A Fascinating Debate in the Macro Blogosphere
Jared Bernstein | On the Economy | April 2nd, 2015
The macro blogosphere is on fire, as Bernanke, Summers, and Krugman are having a fascinating discussion that starts with secular stagnation (persistently weak demand, even in expansions), adds a strong dose of international trade with an emphasis on the Bernanke savings glut observations, and thus speaks to a lot of what we think about here at OTE.
Read it yourself—PK provides all the relevant links—but let me amplify a few points that struck me as particularly germane. I will also claim some ownership as the Bernanke comments were made at our full employment event and I’ve tried (along with many others) to raise/amplify the international dimension of this in terms of our persistent and large trade deficits—which result in part from Bernanke’s savings glut—as a significant barrier to full employment.
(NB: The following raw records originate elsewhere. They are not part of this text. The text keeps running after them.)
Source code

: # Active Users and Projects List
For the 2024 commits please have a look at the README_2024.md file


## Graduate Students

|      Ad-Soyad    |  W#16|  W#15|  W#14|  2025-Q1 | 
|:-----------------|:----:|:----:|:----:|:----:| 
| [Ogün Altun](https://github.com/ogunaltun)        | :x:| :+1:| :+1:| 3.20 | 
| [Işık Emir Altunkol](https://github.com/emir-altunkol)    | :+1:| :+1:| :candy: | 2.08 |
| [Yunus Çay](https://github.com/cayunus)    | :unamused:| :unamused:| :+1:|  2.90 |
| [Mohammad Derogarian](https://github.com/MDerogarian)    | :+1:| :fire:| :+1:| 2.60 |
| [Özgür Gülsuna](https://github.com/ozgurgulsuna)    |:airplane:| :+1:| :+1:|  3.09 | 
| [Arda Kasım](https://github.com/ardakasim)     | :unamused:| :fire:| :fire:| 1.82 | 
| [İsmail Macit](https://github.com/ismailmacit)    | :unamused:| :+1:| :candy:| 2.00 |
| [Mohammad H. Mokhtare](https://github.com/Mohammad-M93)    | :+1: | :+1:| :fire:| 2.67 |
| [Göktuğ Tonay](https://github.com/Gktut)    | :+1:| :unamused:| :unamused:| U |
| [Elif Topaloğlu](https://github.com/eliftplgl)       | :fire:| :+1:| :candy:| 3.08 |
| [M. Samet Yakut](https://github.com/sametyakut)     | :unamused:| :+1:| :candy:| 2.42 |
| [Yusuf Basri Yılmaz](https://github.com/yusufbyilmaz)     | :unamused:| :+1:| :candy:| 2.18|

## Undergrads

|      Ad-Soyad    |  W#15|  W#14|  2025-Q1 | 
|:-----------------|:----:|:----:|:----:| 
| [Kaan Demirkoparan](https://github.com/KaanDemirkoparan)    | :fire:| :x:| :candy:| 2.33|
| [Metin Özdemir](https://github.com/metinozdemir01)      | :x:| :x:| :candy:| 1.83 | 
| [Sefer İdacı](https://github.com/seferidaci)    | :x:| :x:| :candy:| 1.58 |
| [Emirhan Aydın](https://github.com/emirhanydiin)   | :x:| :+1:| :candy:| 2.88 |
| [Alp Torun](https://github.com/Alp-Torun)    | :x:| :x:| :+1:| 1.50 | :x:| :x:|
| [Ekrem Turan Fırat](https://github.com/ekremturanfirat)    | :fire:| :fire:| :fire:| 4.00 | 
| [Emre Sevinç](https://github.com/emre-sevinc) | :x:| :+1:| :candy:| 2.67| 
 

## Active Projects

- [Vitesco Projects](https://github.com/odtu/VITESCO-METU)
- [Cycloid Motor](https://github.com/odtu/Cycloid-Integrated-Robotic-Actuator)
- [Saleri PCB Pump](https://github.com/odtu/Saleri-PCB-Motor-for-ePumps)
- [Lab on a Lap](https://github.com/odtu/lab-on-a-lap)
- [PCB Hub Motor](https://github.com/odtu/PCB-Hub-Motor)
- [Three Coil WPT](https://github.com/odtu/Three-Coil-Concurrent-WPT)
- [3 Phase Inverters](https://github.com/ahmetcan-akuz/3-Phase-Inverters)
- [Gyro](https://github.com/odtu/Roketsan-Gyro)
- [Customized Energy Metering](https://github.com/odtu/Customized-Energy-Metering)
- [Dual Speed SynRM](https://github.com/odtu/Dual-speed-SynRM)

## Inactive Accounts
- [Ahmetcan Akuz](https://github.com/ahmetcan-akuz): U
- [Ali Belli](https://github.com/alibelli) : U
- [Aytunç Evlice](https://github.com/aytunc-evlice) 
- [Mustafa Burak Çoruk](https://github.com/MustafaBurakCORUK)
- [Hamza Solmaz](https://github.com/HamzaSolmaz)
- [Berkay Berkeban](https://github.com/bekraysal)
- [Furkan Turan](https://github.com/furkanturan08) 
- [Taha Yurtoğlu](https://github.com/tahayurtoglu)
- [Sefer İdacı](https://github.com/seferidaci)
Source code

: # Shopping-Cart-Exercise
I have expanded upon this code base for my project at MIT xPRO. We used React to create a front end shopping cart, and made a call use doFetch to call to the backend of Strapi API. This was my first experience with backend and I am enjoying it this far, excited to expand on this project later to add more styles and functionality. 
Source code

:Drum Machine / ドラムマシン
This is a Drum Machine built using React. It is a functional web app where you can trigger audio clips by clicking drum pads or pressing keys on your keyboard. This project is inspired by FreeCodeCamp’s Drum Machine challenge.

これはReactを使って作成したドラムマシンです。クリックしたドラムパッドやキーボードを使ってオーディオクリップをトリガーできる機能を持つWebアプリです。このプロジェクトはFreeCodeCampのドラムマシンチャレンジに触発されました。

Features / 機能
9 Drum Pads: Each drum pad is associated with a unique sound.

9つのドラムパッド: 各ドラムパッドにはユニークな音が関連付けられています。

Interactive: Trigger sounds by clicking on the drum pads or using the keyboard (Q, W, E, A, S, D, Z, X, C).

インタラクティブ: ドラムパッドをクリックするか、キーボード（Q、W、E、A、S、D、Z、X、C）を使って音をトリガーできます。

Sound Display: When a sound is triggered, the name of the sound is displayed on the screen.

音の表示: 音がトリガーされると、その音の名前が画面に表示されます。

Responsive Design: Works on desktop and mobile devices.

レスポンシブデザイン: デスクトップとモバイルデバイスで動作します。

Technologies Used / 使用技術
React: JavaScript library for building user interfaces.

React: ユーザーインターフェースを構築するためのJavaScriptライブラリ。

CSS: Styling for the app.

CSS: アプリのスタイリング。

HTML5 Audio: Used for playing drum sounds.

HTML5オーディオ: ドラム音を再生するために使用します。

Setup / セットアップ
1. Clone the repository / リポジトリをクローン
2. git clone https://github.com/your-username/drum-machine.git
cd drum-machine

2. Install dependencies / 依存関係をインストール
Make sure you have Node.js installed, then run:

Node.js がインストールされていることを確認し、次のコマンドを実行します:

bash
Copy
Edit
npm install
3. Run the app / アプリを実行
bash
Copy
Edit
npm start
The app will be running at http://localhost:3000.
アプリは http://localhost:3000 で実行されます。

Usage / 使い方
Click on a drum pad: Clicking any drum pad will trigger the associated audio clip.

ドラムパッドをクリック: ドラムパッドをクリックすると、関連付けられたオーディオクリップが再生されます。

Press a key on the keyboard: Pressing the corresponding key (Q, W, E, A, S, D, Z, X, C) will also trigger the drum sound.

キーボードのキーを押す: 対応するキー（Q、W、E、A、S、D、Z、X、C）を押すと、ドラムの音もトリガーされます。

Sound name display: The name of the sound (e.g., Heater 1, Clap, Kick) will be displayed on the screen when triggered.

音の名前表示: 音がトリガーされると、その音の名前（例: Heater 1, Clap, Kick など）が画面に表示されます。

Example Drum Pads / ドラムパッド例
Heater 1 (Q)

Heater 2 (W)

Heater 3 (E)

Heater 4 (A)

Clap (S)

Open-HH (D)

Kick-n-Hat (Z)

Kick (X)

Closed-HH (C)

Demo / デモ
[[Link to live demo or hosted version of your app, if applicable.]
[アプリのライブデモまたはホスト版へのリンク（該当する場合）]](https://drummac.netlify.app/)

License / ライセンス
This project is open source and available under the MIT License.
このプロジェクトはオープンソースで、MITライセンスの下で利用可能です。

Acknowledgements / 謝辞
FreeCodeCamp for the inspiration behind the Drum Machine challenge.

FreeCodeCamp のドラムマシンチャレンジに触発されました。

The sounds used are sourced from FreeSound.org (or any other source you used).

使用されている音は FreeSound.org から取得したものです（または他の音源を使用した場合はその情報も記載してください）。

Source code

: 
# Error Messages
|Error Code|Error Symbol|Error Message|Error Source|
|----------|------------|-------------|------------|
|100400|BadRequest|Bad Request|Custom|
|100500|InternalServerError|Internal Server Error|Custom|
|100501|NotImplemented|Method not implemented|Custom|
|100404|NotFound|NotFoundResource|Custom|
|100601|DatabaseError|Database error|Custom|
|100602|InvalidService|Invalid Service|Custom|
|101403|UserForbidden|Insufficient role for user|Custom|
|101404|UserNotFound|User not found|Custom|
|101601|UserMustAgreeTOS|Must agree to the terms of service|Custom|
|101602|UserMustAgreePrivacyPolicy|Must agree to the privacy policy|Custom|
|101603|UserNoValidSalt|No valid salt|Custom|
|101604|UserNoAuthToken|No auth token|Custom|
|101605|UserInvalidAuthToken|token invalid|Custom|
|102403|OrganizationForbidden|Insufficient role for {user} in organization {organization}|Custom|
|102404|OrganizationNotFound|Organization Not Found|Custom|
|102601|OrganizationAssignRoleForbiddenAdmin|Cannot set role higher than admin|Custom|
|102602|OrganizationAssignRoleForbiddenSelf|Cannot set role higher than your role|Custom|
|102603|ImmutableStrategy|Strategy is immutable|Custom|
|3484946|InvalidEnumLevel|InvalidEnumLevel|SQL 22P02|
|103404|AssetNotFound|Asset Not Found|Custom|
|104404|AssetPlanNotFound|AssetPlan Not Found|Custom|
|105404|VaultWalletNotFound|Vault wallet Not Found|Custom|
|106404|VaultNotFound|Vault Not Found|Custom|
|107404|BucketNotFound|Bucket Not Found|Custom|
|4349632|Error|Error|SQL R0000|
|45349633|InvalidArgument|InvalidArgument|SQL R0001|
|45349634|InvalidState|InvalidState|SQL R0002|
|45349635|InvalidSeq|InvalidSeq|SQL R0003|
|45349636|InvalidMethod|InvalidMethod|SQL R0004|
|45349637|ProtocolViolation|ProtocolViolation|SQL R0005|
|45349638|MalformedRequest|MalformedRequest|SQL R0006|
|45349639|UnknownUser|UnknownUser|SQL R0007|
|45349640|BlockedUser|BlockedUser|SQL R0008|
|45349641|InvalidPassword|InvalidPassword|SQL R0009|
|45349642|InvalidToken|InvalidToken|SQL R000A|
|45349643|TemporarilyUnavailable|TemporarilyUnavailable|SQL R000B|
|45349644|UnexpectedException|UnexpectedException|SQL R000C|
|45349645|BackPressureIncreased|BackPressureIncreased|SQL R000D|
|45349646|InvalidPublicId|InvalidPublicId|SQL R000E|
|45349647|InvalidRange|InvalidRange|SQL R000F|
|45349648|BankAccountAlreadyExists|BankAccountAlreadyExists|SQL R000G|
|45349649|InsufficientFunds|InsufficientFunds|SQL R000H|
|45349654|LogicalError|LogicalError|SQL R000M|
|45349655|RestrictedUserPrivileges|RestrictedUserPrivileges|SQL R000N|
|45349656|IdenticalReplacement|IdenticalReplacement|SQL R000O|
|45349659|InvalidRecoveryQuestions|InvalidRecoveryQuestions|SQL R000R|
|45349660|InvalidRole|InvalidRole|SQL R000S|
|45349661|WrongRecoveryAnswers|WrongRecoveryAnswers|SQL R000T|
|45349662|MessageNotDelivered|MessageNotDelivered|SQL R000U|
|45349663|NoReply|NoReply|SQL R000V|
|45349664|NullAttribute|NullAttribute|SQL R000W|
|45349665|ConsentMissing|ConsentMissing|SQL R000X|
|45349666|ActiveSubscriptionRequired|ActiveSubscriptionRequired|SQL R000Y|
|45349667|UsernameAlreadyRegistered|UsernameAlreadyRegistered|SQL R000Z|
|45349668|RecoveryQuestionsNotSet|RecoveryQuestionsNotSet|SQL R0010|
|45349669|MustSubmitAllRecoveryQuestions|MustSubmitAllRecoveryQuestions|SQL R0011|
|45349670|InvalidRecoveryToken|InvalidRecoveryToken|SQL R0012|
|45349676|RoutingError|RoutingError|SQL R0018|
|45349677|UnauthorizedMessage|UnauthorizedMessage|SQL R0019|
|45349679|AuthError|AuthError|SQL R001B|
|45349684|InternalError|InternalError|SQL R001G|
Larry agrees with Ben’s amendment to the sec stag analysis, i.e., the importance of including the impact of global imbalances of savings over investment (trade surpluses) on our own trade deficits:
With the benefit of hindsight, I wish I had been clearer in seeking to resurrect the secular stagnation hypothesis that one should take a global perspective…Particularly in the 2003-2007 period it is appropriate to regard Ben’s savings glut coming from abroad as an important impediment to demand in the United States. Ben and I are, I think, in agreement that it is important to think about the saving-investment balance not just for countries individually, but for the global economy.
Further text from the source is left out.